Tuesday 10 August 2010

WhatBlock 2.0

So here I'm going to set out my proposals for WhatBlock 2.0, please comment on how feasible/realistic my ideas are!
http://dev.dfey.org/whatblock -- for the current app
http://dev.dfey.org/whatblock/view.php -- for the current data collected by the app

What is WhatBlock?
WhatBLOCK is an http-accessible application designed to test the internal networks of schools and offices across the country to assess the wide-scale use and abuse of internet content filtering.

Many students and office works across the country are often at the mercy of their I.T. departments and content filtering software when it comes to internet access. It can often be a difficult and time consuming process to get often legitimate work-related websites unblocked on an internal network and WhatBLOCK is an attempt to try and provide a level of scrutiny for this process.
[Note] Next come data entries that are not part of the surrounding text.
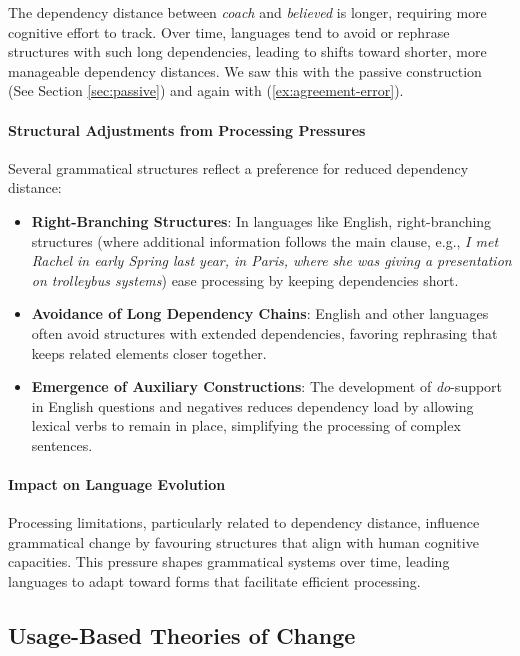 The dependency distance between \textit{coach} and \textit{believed} is longer, requiring more cognitive effort to track. Over time, languages tend to avoid or rephrase structures with such long dependencies, leading to shifts toward shorter, more manageable dependency distances. We saw this with the passive construction (See Section \ref{sec:passive}) and again with (\ref{ex:agreement-error}).

\paragraph*{Structural Adjustments from Processing Pressures}

Several grammatical structures reflect a preference for reduced dependency distance:
\begin{itemize}[noitemsep]
    \item \textbf{Right-Branching Structures}: In languages like English, right-branching structures (where additional information follows the main clause, e.g., \textit{I met Rachel in early Spring last year, in Paris, where she was giving a presentation on trolleybus systems}) ease processing by keeping dependencies short.
    
    \item \textbf{Avoidance of Long Dependency Chains}: English and other languages often avoid structures with extended dependencies, favoring rephrasing that keeps related elements closer together.
    
    \item \textbf{Emergence of Auxiliary Constructions}: The development of \textit{do}-support in English questions and negatives reduces dependency load by allowing lexical verbs to remain in place, simplifying the processing of complex sentences.
\end{itemize}

\paragraph*{Impact on Language Evolution}

Processing limitations, particularly related to dependency distance, influence grammatical change by favouring structures that align with human cognitive capacities. This pressure shapes grammatical systems over time, leading languages to adapt toward forms that facilitate efficient processing.

\subsection{Usage-Based Theories of Change}

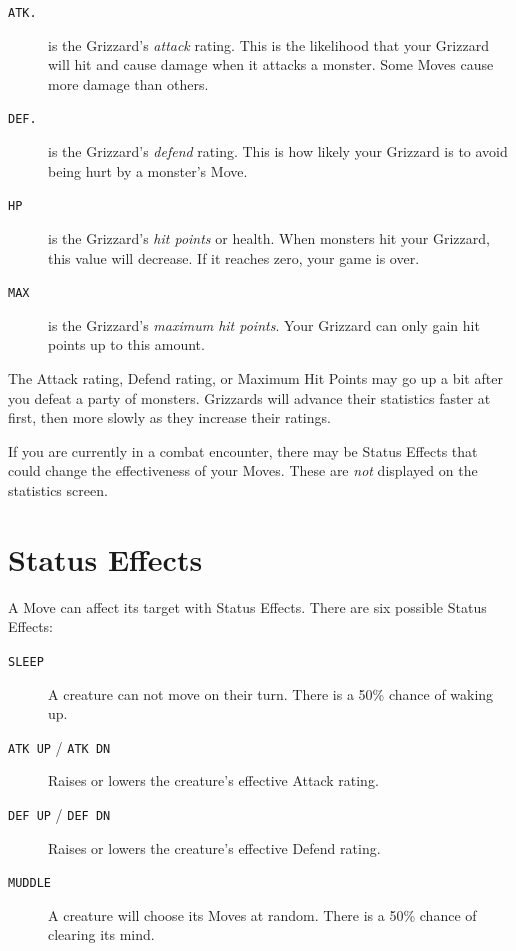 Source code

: \documentclass[10pt,twocolumn,openany,article]{memoir}
\begin{document}
\begin{description}
  
\item[\texttt{ATK.}] is the Grizzard's  \emph{attack} rating. This is the
  likelihood  that your  Grizzard  will  hit and  cause  damage when  it
  attacks a monster. Some Moves cause more damage than others.
  
\item[\texttt{DEF.}] is the Grizzard's \emph{defend} rating. This is how
  likely your Grizzard is to avoid being hurt by a monster's Move.

\item[\texttt{HP}]  is  the  Grizzard's  \emph{hit  points}  or  health.
  When  monsters hit  your Grizzard,  this  value will  decrease. If  it
  reaches zero, your game is over.

\item[\texttt{MAX}]  is   the  Grizzard's  \emph{maximum   hit  points}.
  Your Grizzard can only gain hit points up to this amount.
  
\end{description}

The Attack rating, Defend rating, or Maximum  Hit Points may go up a bit
after  you defeat  a party  of  monsters. Grizzards  will advance  their
statistics faster at first, then more slowly as they increase their ratings.

If you are currently in a  combat encounter, there may be Status Effects
that could change the effectiveness  of your Moves. These are \emph{not}
displayed on the statistics screen.

\section{Status Effects}\label{sec:StatusEffects}

A Move can affect its target with Status Effects. There are six possible
Status Effects:

\begin{description}
\item[\texttt{SLEEP}] A  creature can not  move on their turn.  There is
  a 50\% chance of waking up.
\item[\texttt{ATK UP} / \texttt{ATK DN}] Raises or lowers the creature's
  effective Attack rating.
\item[\texttt{DEF UP} / \texttt{DEF DN}] Raises or lowers the creature's
  effective Defend rating.
\item[\texttt{MUDDLE}]  A  creature will  choose  its  Moves at  random.
  There is a 50\% chance of clearing its mind.
\end{description}
\end{document}

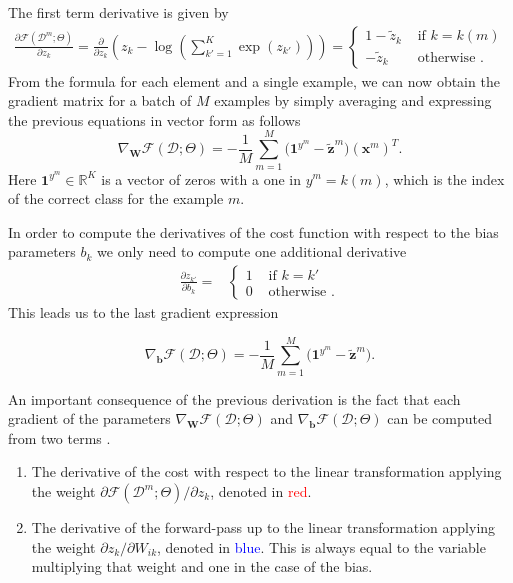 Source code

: \noindent The first term derivative is given by
%
\begin{align}
\frac{\partial \mathcal{F}(\mathcal{D}^m;\Theta)}{\partial z_{k}} = \frac{\partial }{\partial z_{k}}\left(z_k - \log\left(\sum_{k'=1}^{K} \exp(z_{k'}) \right) \right) = 
  \begin{cases}
      1 - \tilde{z}_k  &  \mbox{ if } k = k(m)\\ 
      -\tilde{z}_k    &  \mbox{ otherwise }.
  \end{cases}
  \label{eq:patialSoftmax}
\end{align}
%
From the formula for each element and a single example, we can now obtain the gradient matrix for a batch of $M$ examples by simply averaging and expressing the previous equations in vector form as follows
\begin{equation}
\nabla_\mathbf{W}\mathcal{F}(\mathcal{D};\Theta) = -\frac{1}{M}\sum_{m=1}^{M} \Big(\mathrm{\mathbf{1}}^{y^m} - \tilde{\mathbf{z}}^m \Big) \left(\mathbf{x}^m\right)^T.
\label{gradWeigths}
\end{equation}
%
Here $\mathrm{\mathbf{1}}^{y^m} \in \mathbb{R}^{K}$ is a vector of zeros with a one in $y^m=k(m)$, which is 
the index of the correct class for the example $m$. 

In order to compute the derivatives of the cost function with respect to the
bias parameters $b_{k}$ we only need to compute one additional derivative
\begin{align}
\frac{\partial z_{k'}}{\partial b_{k}} = 
  &\begin{cases}
      1  &  \mbox{ if } k = k'\\ 
      0  &  \mbox{ otherwise }.
  \end{cases} 
  \label{eqn:eqsilonq}
\end{align}
%
This leads us to the last gradient expression

\begin{equation}
\nabla_\mathbf{b}\mathcal{F}(\mathcal{D};\Theta) = -\frac{1}{M}\sum_{m=1}^{M} \Big(\mathrm{\mathbf{1}}^{y^m} - \tilde{\mathbf{z}}^m \Big).
\label{eq:gradBias}
\end{equation}

\noindent An important consequence of the previous derivation is the fact that each 
gradient of the parameters $\nabla_\mathbf{W}\mathcal{F}(\mathcal{D};\Theta)$ and $\nabla_\mathbf{b}\mathcal{F}(\mathcal{D};\Theta)$ can be computed from two terms . 

\begin{enumerate}
\item The derivative of the cost with respect to the linear transformation applying the weight $\partial \mathcal{F}(\mathcal{D}^m;\Theta)/\partial z_k$, denoted in \textcolor{red}{red}.
\item The derivative of the forward-pass up to the linear transformation applying the weight $\partial z_k/\partial W_{ik}$, denoted in \textcolor{blue}{blue}. This is always equal to the variable multiplying that weight and one in the case of the bias.
\end{enumerate}

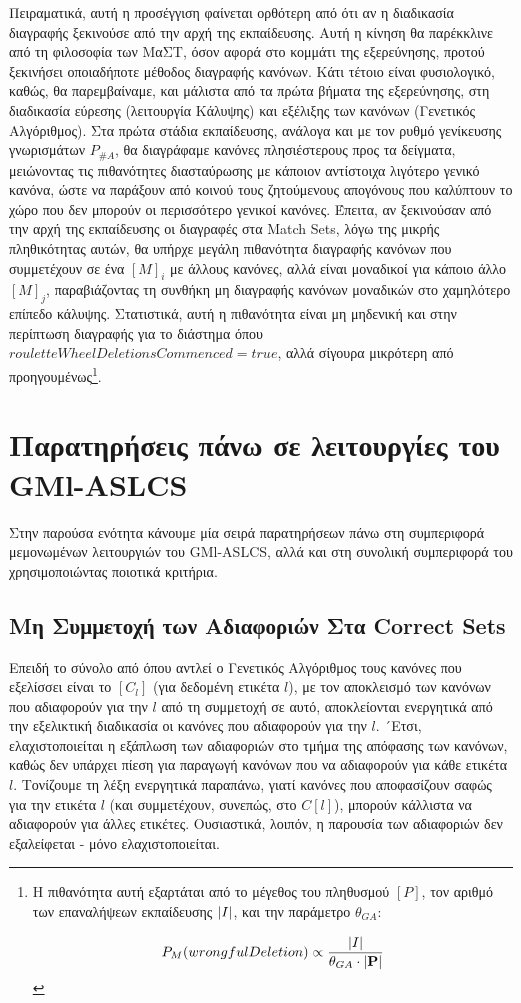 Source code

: Πειραματικά, αυτή η προσέγγιση φαίνεται ορθότερη από ότι αν η διαδικασία διαγραφής ξεκινούσε από την αρχή της εκπαίδευσης. Αυτή η κίνηση θα παρέκκλινε από τη φιλοσοφία των ΜαΣΤ, όσον αφορά στο κομμάτι της εξερεύνησης, προτού ξεκινήσει οποιαδήποτε μέθοδος διαγραφής κανόνων. Κάτι τέτοιο είναι φυσιολογικό, καθώς, θα παρεμβαίναμε, και μάλιστα από τα πρώτα βήματα της εξερεύνησης, στη διαδικασία εύρεσης (λειτουργία Κάλυψης) και εξέλιξης των κανόνων (Γενετικός Αλγόριθμος). Στα πρώτα στάδια εκπαίδευσης, ανάλογα και με τον ρυθμό γενίκευσης γνωρισμάτων $P_{\#A}$, θα διαγράφαμε κανόνες πλησιέστερους προς τα δείγματα, μειώνοντας τις πιθανότητες διασταύρωσης με κάποιον αντίστοιχα λιγότερο γενικό κανόνα, ώστε να παράξουν από κοινού τους ζητούμενους απογόνους που καλύπτουν το χώρο που δεν μπορούν οι περισσότερο γενικοί κανόνες. Έπειτα, αν ξεκινούσαν από την αρχή της εκπαίδευσης οι διαγραφές στα Match Sets, λόγω της μικρής πληθικότητας αυτών, θα υπήρχε μεγάλη πιθανότητα διαγραφής κανόνων που συμμετέχουν σε ένα $[M]_{i}$ με άλλους κανόνες, αλλά είναι μοναδικοί για κάποιο άλλο $[M]_{j}$, παραβιάζοντας τη συνθήκη μη διαγραφής κανόνων μοναδικών στο χαμηλότερο επίπεδο κάλυψης. Στατιστικά, αυτή η πιθανότητα είναι μη μηδενική και στην περίπτωση διαγραφής για το διάστημα όπου $rouletteWheelDeletionsCommenced = true$, αλλά σίγουρα μικρότερη από προηγουμένως\footnote{Η πιθανότητα αυτή εξαρτάται από το μέγεθος του πληθυσμού $[P]$, τον αριθμό των επαναλήψεων εκπαίδευσης $\lvert I\rvert$, και την παράμετρο $\theta_{GA}$: 

\begin{equation}
P_{M}(wrongfulDeletion) \propto \dfrac{\lvert I\rvert}{\theta_{GA} \cdot \lvert\textbf{P}\rvert}
\end{equation}}.




\section{Παρατηρήσεις πάνω σε λειτουργίες του GMl-ASLCS }
Στην παρούσα ενότητα κάνουμε μία σειρά παρατηρήσεων πάνω στη συμπεριφορά μεμονωμένων λειτουργιών του GMl-ASLCS, αλλά και στη συνολική συμπεριφορά του χρησιμοποιώντας ποιοτικά κριτήρια.

\subsection{Μη Συμμετοχή των Αδιαφοριών Στα Correct Sets}
\label{subsec:gmlASLCSCorrectSetsIndiference}
Επειδή το σύνολο από όπου αντλεί ο Γενετικός Αλγόριθμος τους κανόνες που εξελίσσει είναι το $[C_{l}]$ (για δεδομένη ετικέτα $l$), με τον αποκλεισμό των κανόνων που αδιαφορούν για την $l$ από τη συμμετοχή σε αυτό, αποκλείονται ενεργητικά από την εξελικτική διαδικασία οι κανόνες που αδιαφορούν για την $l$. ´Ετσι, ελαχιστοποιείται η εξάπλωση των αδιαφοριών στο τμήμα της απόφασης των κανόνων, καθώς δεν υπάρχει πίεση για παραγωγή κανόνων που να αδιαφορούν για κάθε ετικέτα $l$. Τονίζουμε τη λέξη ενεργητικά παραπάνω, γιατί κανόνες που αποφασίζουν σαφώς για την ετικέτα $l$ (και συμμετέχουν, συνεπώς, στο $C[l]$), μπορούν κάλλιστα να αδιαφορούν για άλλες ετικέτες. Ουσιαστικά, λοιπόν, η παρουσία των αδιαφοριών δεν εξαλείφεται - μόνο ελαχιστοποιείται.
It is hoped that WhatBLOCK can ultimately make the lists of banned websites accessible and the people who create them accountable. WhatBLOCK therefore needs to find out which websites are blocked on different networks - this is achieved by presenting the user within the local network with a page containing an iframe of a website which could potentially be blocked. The user is then prompted to declare the name of the School/Institution which they are in and whether or not they can see the page within the iframe; this data is then logged.

The Problems With This
One of the main problems with Whatblock is its reliance on user interaction to collect the data and the corresponding impact on reliability. We are forced to effectively crowd-source the data because of the restrictions on what data we can pick up due to Cross-Site Scripting (XSS - see http://en.wikipedia.org/wiki/Cross-site_scripting).

The Problem with XSS
XSS means we can't make an XML HTTP connection to check if we can get to the external server or not. XSS also means that if we use an iframe to load the webpage, we can't automatically check the URL to which the iframe actually finishes loading. As a result of this we are forced to present the user with an iframe containing a webpage and then ask them whether or not they can see this site. Don't forget that in a lot of these places, people can't run executable binary files - so it's only possible to run this test through a browser in most places.

The Problem with iFrames
This approach means that mistakes are made. Sometimes the webpage may take a while to load and so the user may mistakenly take this is a sign that the webpage cannot load; this also has the effect of increasing the time taken to run each test and so mean that we can run fewer tests with lower user satisfaction (it's their time they're giving up!). The user could also lie giving false data or they could simply make a mistake - both of which add up to less reliable data and a headache when trying to process any of it. A lot of websites such as twitter, almost all webmail services, myspace, etc. also have JavaScript code to break-out of the iframe meaning that with the current testing methods we can't test these websites as the user's browser just ends up pointing to twitter or Gmail. There's no quick or reliable fix for this problem, so we just currently ignore these websites when testing - but these are often some of the more interesting websites to check! So what's the solution to all of this?

Possible Solutions
Idea: We could load images from the websites and ask the user if then can see them.
Problem: Many websites use a devoted image domain, for example twitter uses http://*.twimg.com to serve up ALL images for the twitter.com site - it's more likely that any content filtering server will block twitter.com than *.twimg.com and so it's possible that even if twitter.com is blocked that we might still be able to visit *.twimg.com giving us a false-positive for the test. This also doesn't remove the user interaction.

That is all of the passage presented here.